Una delle lampade in esposizione allo stand Corepla a Ecomondo, la grande fiera dell’economia circolare di Rimini, ha l’aspetto di una scultura di cartapesta. Guardandola bene, si notano le fibre della canapa, il filler usato in questo caso inglobato dal gel di nuova produzione. Sono state modellate dagli studenti del corso di laurea in Design dell’Università della Campania Luigi Vanvitelli per il progetto "Fare luce", ideato da Maria D’Ambrosio per l’associazione F2Lab e curato con Francesca Castanò e Carla Langella per il Dipartimento di Architettura e Disegno Industriale dell’Università della Campania che ha coinvolto l’artista giapponese Hirotsugu Aisu.
(foto: Mario Malinconico/Cnr Pozzuoli)
(foto: Mario Malinconico/Cnr Pozzuoli) 

"Ciascuna lampada fa luce e racconta pezzo di storia dell'area industriale di Marcianise – racconta D’Ambrosio, presidente di F2LAB e professoressa all'università suor Orsola Benincasa di Napoli – come la canapa, che richiama la vocazione del territorio degli anni passati. Con gli inerti di calcestruzzo, che richiamano l’area archeologica. I tappi in plastica… ognuna è un punto focale del territorio. È un percorso circolare che prende gli scarti della stessa area industriale e li rimette in questo circuito ri-produttivo e rigenerativo. Ed è collegato a un processo più ampio per la riqualificazione di Marcianise. Un piccolo esempio virtuoso in cui l’industria continua a fare l’industria ma diventa anche manifattura artigianato nel fare la materia".

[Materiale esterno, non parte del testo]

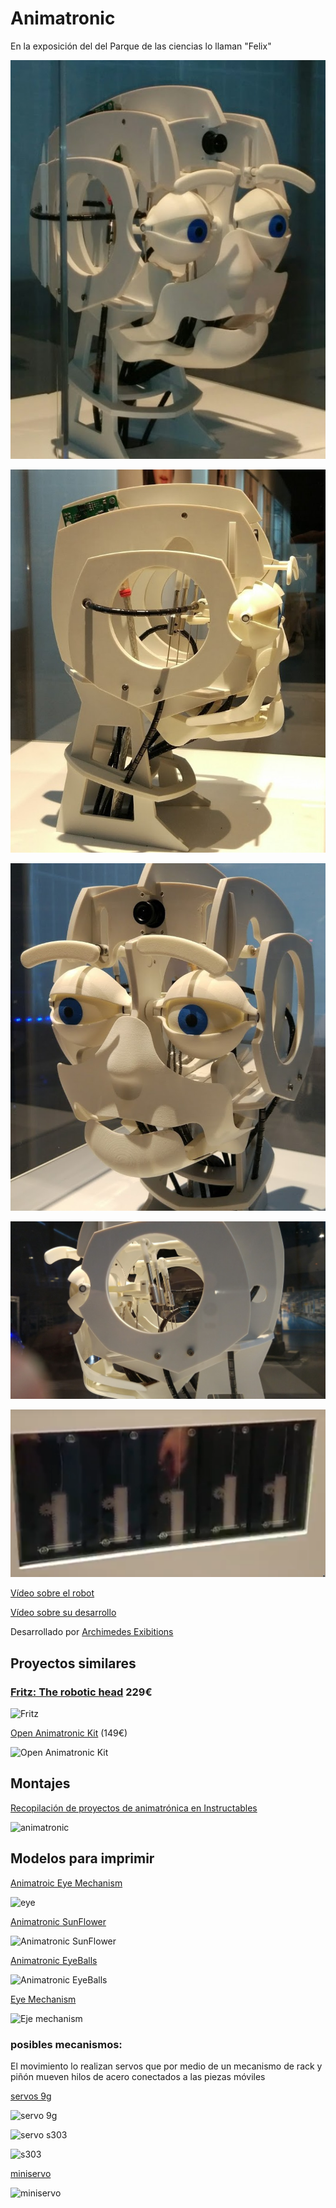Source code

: # Animatronic

En la exposición del del Parque de las ciencias lo llaman "Felix"

![Robot Parque ciencias](./images/robot_Parque_Ciencias.jpg)

![perfil](./images/Perfil_felix.jpg)

![front](./images/Felix_front.jpg)

![atras](./images/Atras_2_felix.jpg)

![mecanismo](./images/mecanismo_Felix.png)

[Vídeo sobre el robot](https://www.youtube.com/watch?v=96ECx5YY3eg)

[Vídeo sobre su desarrollo](https://www.youtube.com/watch?v=6EbsyTpqZjY)

Desarrollado por [Archimedes Exibitions](http://www.archimedes-exhibitions.de/)

## Proyectos similares

### [Fritz: The robotic head](https://www.kerkits.com/products/fritz-the-robotic-head) 229€

![Fritz](https://cdn.shopify.com/s/files/1/1320/7675/products/FritzMain_2048x2048.png?v=1465066620)


[Open Animatronic Kit](https://www.tindie.com/products/madhephaestus/open-animatronics-kit-creature-head/) (149€)

![Open Animatronic Kit](https://d3s5r33r268y59.cloudfront.net/74376/products/thumbs/2017-01-16T23:38:32.809Z-IMG_20161223_110350.jpg.855x570_q85_crop_region-[u'0',%20u'1089',%20u'3024',%20u'3105']_pad_rcrop.jpg)

##  Montajes

[Recopilación de proyectos de animatrónica en Instructables](http://www.instructables.com/howto/animatronic/)

![animatronic](https://cdn.instructables.com/FDZ/7HM7/HX7P0DU6/FDZ7HM7HX7P0DU6.MEDIUM.jpg)


## Modelos para imprimir

[Animatroic Eye Mechanism](http://www.thingiverse.com/thing:172505)

![eye](http://thingiverse-production-new.s3.amazonaws.com/renders/82/4e/50/2d/9e/Animatronic_eye_model_preview_featured.jpg)

[Animatronic SunFlower](http://www.thingiverse.com/thing:1376933)

![Animatronic SunFlower](http://thingiverse-production-new.s3.amazonaws.com/renders/40/01/4f/1b/42/9c71c27077e412200348b6f93c536001_preview_featured.JPG)

[Animatronic EyeBalls](http://www.thingiverse.com/thing:178632)

![Animatronic EyeBalls](http://thingiverse-production-new.s3.amazonaws.com/renders/e7/0d/e9/f0/d2/20131106_102445_preview_featured.jpg)

[Eye Mechanism](http://www.thingiverse.com/thing:1152248)

![Eje mechanism](http://thingiverse-production-new.s3.amazonaws.com/renders/c2/c4/8b/15/53/IMG_4608_preview_featured.JPG)


### posibles mecanismos:

El movimiento lo realizan servos que por medio de un mecanismo de rack y piñón mueven hilos de acero conectados a las piezas móviles

[servos 9g](http://www.thingiverse.com/thing:896781)

![servo 9g](http://thingiverse-production-new.s3.amazonaws.com/renders/13/c7/f8/ab/7b/assieme_3_preview_featured.JPG)

![servo s303](http://www.thingiverse.com/thing:701119/)

![s303](http://thingiverse-production-new.s3.amazonaws.com/renders/af/84/9f/71/a2/Assembled_preview_featured.jpg)

[miniservo](http://www.thingiverse.com/thing:1390193)

![miniservo](http://thingiverse-production-new.s3.amazonaws.com/renders/f8/cf/15/2f/52/3ea9c59c9ebfffc2468e9766284262f4_preview_featured.jpg)
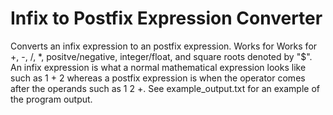 # Infix to Postfix Expression Converter
Converts an infix expression to an postfix expression. Works for Works for +, -, /, *, positve/negative, integer/float, and square roots denoted by "$". An infix expression is what a normal mathematical expression looks like such as 1 + 2 whereas a postfix expression is when the operator comes after the operands such as 1 2 +. See example_output.txt for an example of the program output.
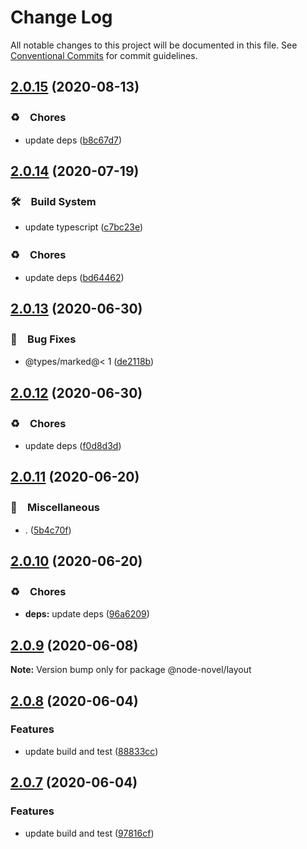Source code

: # Change Log

All notable changes to this project will be documented in this file.
See [Conventional Commits](https://conventionalcommits.org) for commit guidelines.

## [2.0.15](https://github.com/bluelovers/ws-node-novel/compare/@node-novel/layout@2.0.14...@node-novel/layout@2.0.15) (2020-08-13)


### ♻️　Chores

* update deps ([b8c67d7](https://github.com/bluelovers/ws-node-novel/commit/b8c67d7e0447d0afdedef9d1023f254c929efbeb))





## [2.0.14](https://github.com/bluelovers/ws-node-novel/compare/@node-novel/layout@2.0.13...@node-novel/layout@2.0.14) (2020-07-19)


### 🛠　Build System

* update typescript ([c7bc23e](https://github.com/bluelovers/ws-node-novel/commit/c7bc23ed14faf935ec25170eb23010d8f9c685c1))


### ♻️　Chores

* update deps ([bd64462](https://github.com/bluelovers/ws-node-novel/commit/bd644622f4f1f4941293c180272df22ec30d402a))





## [2.0.13](https://github.com/bluelovers/ws-node-novel/compare/@node-novel/layout@2.0.12...@node-novel/layout@2.0.13) (2020-06-30)


### 🐛　Bug Fixes

* @types/marked@< 1 ([de2118b](https://github.com/bluelovers/ws-node-novel/commit/de2118bde74358c4338e7d9ca7258df7d3ce24bb))





## [2.0.12](https://github.com/bluelovers/ws-node-novel/compare/@node-novel/layout@2.0.11...@node-novel/layout@2.0.12) (2020-06-30)


### ♻️　Chores

* update deps ([f0d8d3d](https://github.com/bluelovers/ws-node-novel/commit/f0d8d3d96cef067e3f1c2bc8c5e4110110d5c25b))





## [2.0.11](https://github.com/bluelovers/ws-node-novel/compare/@node-novel/layout@2.0.10...@node-novel/layout@2.0.11) (2020-06-20)


### 🔖　Miscellaneous

* . ([5b4c70f](https://github.com/bluelovers/ws-node-novel/commit/5b4c70fc018e2f2622187143859a9783c5370849))





## [2.0.10](https://github.com/bluelovers/ws-node-novel/compare/@node-novel/layout@2.0.9...@node-novel/layout@2.0.10) (2020-06-20)


### ♻️　Chores

* **deps:** update deps ([96a6209](https://github.com/bluelovers/ws-node-novel/commit/96a62099f0774dae433a16b9e20f2c4ddd518749))





## [2.0.9](https://github.com/bluelovers/ws-node-novel/compare/@node-novel/layout@2.0.8...@node-novel/layout@2.0.9) (2020-06-08)

**Note:** Version bump only for package @node-novel/layout





## [2.0.8](https://github.com/bluelovers/ws-node-novel/compare/@node-novel/layout@2.0.7...@node-novel/layout@2.0.8) (2020-06-04)


### Features

* update build and test ([88833cc](https://github.com/bluelovers/ws-node-novel/commit/88833cc50b3b3194adfc3683fe2fca73c8ef8424))





## [2.0.7](https://github.com/bluelovers/ws-node-novel/compare/@node-novel/layout@2.0.6...@node-novel/layout@2.0.7) (2020-06-04)


### Features

* update build and test ([97816cf](https://github.com/bluelovers/ws-node-novel/commit/97816cfc4ef513d3cdeb5fc525a010543123fa76))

"Marcianise era una zona industriale prestigiosissima – riflette Den Hende – che ora appartiene a un organismo obsoleto e immobile. Negli anni '60 Olivetti portò uno stabilimento qui, dove c’era solo canapa. La nostra azienda è nata come loro fornitore. Qui c’è stato il meglio che la Dc di quegli anni abbia saputo fare, c’erano 3M, Texas Instruments. Eravamo fornitori Indesit e Whirlpool. La prima crisi fu con Tangentopoli, e poi quella del 2009, che ha quasi spazzato via anche noi".

Anche un piccolo progetto come questo e un brevetto possono rappresentare un’opportunità di rilancio per un’area i cui fasti rimangono nel passato. Airpol, ovviamente, è in testa, con l’acquisizione della licenza di utilizzo del brevetto: "Pensiamo a una totale diversificazione dei prodotti, per l’edilizia con l’isolamento. Ma non solo. Un sogno nel cassetto è quello di creare complementi d’arredo e illuminazione utilizzando questa plastica".

D’altronde, se il brevetto mantiene quello che promette, potrebbe essere usato in molti settori: "Ci sono ovviamente dei colli di bottiglia con cui fare i conti, come la gestione del solvente, che è autorizzato ma va smaltito. Ma i campi di applicazione sono diversi – conclude Malinconico – abbiamo protocolli di collaborazione con Ucina (Confindustria nautica) per riciclo della vetroresina e poi con le federazioni della pesca Assoittica, Federpesca anche loro interessate a processi per recupero e riutilizzo del polistirolo espanso nella gestione del pescato. Si possono ottenere lastre sottili con effetti luminosi interessanti, specialmente usando come carica le fibre tessili. O combinata con scarti del marmo, polverizzati, per l’industria della pietra da arredo, per esempio per i pavimenti. Con questo processo abbiamo dimostrato che da una parte si decontamina il polistirolo e dall'altra gli possiamo dare una forma che lo predispone a un uso più nobile".